If it passes, the ordinance would require the city’s Water Department to take another look at a water main repair technology called CIPP (cured-in-place pipe). The city would be asked to conduct an expansive pilot to determine the feasibility of CIPP.

A full report would be required to be delivered to the City Council by July 1, 2020. Additionally, a hold would be placed on all current water main projects that would require trees to be removed.

CIPP is less invasive than a straight water main replacement, which requires digging up the entire stretch of the main to remove and replace it. CIPP inserts a liner inside existing mains, and requires less digging.

Ald. Osterman (left) and neighbors listen to a water management representative describe the excavation process for replacing water lines. Credit: Jonathan Ballew/Block Club Chicago

The city’s Water Department piloted a program to try out CIPP in 2017. But the department abandoned the technology after the pilot. Contractors who worked on that project contend the test was too small, doomed to fail and not a good example of how the cured-in-place pipe should be installed.

The news of the proposed ordinance came just days after a Block Club Chicago report on the city’s reluctance to embrace CIPP technology, despite cities such as Toronto, Rockford and Evanston using it.

What happens before the ordinance can be voted on?

So what about projects already in motion? Are some of Edgewater’s trees in danger of falling?
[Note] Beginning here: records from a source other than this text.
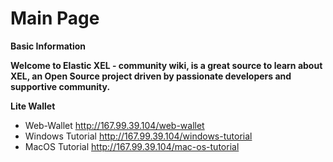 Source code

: # Main Page

**Basic Information**

**Welcome to Elastic XEL - community wiki, is a great source to learn about XEL, an Open Source project driven by passionate developers and supportive community.**

**Lite Wallet**
*  Web-Wallet          http://167.99.39.104/web-wallet 
*  Windows Tutorial http://167.99.39.104/windows-tutorial
*  MacOS Tutorial    http://167.99.39.104/mac-os-tutorial



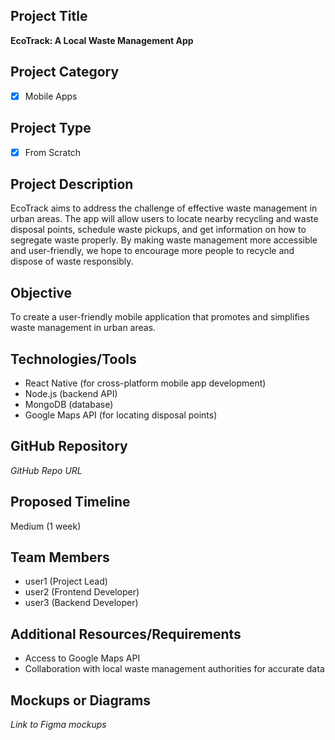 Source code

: ## Project Title

**EcoTrack: A Local Waste Management App**

## Project Category

- [x] Mobile Apps

## Project Type

- [x] From Scratch

## Project Description

EcoTrack aims to address the challenge of effective waste management in urban areas. The app will allow users to locate nearby recycling and waste disposal points, schedule waste pickups, and get information on how to segregate waste properly. By making waste management more accessible and user-friendly, we hope to encourage more people to recycle and dispose of waste responsibly.

## Objective

To create a user-friendly mobile application that promotes and simplifies waste management in urban areas.

## Technologies/Tools

- React Native (for cross-platform mobile app development)
- Node.js (backend API)
- MongoDB (database)
- Google Maps API (for locating disposal points)

## GitHub Repository

*GitHub Repo URL*

## Proposed Timeline

Medium (1 week)

## Team Members

- user1 (Project Lead)
- user2 (Frontend Developer)
- user3 (Backend Developer)

## Additional Resources/Requirements

- Access to Google Maps API
- Collaboration with local waste management authorities for accurate data

## Mockups or Diagrams

*Link to Figma mockups*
Hopkins said the ordinance would stop trees from falling, but in the meantime, Vasquez, who has trees at risk in his ward, could request a hold on tree removal from Mayor Lori Lightfoot.

“If the ordinance passes it would take the form of an order that would suspend the projects that have an impact on trees while the study is being completed,” said Hopkins. 

Vasquez said he is currently working on a letter to Lightfoot asking her to put a hold on any tree removal “pending the passage of the ordinance.”

However, if Lightfoot decided to grant Vasquez’s request, it would be as a courtesy. There is no legal requirement for Lightfoot to do so and all Water Department projects could continue if Lightfoot doesn’t grant the request.

What happens if the ordinance passes?

If the ordinance passes it would mean some radical changes to the Water Department’s entire construction schedule, said Hopkins.

Essentially, it would grind all Water Department work to a halt while projects are reevaluated to determine if they are a candidate for CIPP.

Lightfoot told Block Club she is “currently reviewing” the “Save The Trees” ordinance. Her office would not say whether or not she supported it. 

Currently, 34 of 50 alderman have signed onto the ordinance, giving it a good chance to pass. 

A City Hall official told Block Club that Lightfoot still has not placed any type of hold or moratorium on tree removal. 

Where trees used to line this Edgewater street, now only stumps remain. Credit: Jonathan Ballew/Block Club Chicago

Vasquez said there are over 113 Water Department projects being conducted in his ward alone. He is currently working with the Water Department to determine how many could be affected by the new ordinance. 

And what about contracts for already scheduled projects? That shouldn’t be a problem either, said Hopkins.

Hopkins said if CIPP is determined to be a suitable method for repairing water mains in conflict with trees, old city contracts won’t be an issue. He said the city puts “contingencies” in their contracts that give them flexibility. 

“As long as the project hasn’t actually commenced work we can notify the contractor that we are going to be going in a different direction,” he said. “I would not anticipate any issues in doing so.”

In Edgewater, Ames said she is hoping to see action from aldermen and Lightfoot. She said neighbors will continue fighting until they are certain their trees are safe.

“I’d like to see a moratorium or a hold placed on any projects that cuts trees down,” said Ames. “Can we be assured that our trees are safe until September?”